- **EXCERPTED RECORDS**
══════════

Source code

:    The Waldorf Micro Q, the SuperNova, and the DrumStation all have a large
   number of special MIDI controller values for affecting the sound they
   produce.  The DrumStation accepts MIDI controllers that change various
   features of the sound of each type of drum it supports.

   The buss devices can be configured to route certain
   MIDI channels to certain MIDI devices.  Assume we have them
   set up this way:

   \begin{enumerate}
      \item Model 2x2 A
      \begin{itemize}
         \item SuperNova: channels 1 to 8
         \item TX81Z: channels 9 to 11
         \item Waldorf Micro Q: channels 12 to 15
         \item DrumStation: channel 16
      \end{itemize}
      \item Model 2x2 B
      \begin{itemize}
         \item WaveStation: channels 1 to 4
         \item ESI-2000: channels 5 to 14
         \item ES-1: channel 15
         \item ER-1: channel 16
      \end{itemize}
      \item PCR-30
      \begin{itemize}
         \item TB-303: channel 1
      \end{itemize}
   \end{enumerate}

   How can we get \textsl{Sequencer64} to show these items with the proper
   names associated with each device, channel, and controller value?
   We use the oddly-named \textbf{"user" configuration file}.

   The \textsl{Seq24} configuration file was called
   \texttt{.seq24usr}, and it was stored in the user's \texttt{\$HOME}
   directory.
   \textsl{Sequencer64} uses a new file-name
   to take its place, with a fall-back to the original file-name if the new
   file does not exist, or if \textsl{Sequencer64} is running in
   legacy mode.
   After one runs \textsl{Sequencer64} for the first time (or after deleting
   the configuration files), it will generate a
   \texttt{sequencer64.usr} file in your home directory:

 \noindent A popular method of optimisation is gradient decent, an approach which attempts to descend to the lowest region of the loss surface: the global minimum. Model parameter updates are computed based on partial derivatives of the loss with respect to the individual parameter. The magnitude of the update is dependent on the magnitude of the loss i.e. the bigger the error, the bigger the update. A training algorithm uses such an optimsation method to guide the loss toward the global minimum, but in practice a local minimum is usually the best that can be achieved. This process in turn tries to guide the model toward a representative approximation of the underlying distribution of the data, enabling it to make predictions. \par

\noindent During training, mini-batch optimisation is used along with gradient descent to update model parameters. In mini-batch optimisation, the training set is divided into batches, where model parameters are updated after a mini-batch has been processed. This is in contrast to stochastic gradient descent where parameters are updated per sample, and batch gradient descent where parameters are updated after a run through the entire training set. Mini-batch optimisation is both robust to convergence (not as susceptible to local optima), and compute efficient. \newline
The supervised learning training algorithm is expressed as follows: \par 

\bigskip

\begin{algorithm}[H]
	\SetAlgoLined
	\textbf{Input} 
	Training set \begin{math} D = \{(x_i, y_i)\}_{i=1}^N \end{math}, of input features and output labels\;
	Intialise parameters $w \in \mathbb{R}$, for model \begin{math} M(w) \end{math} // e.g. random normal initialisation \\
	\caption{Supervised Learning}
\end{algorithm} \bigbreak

══════════

- **ASSIGNMENT**
Of all the lines in the data above, show only those that hold the word "MIDI".

- **TASK OUTPUT**
   number of special MIDI controller values for affecting the sound they
   produce.  The DrumStation accepts MIDI controllers that change various
   MIDI channels to certain MIDI devices.  Assume we have them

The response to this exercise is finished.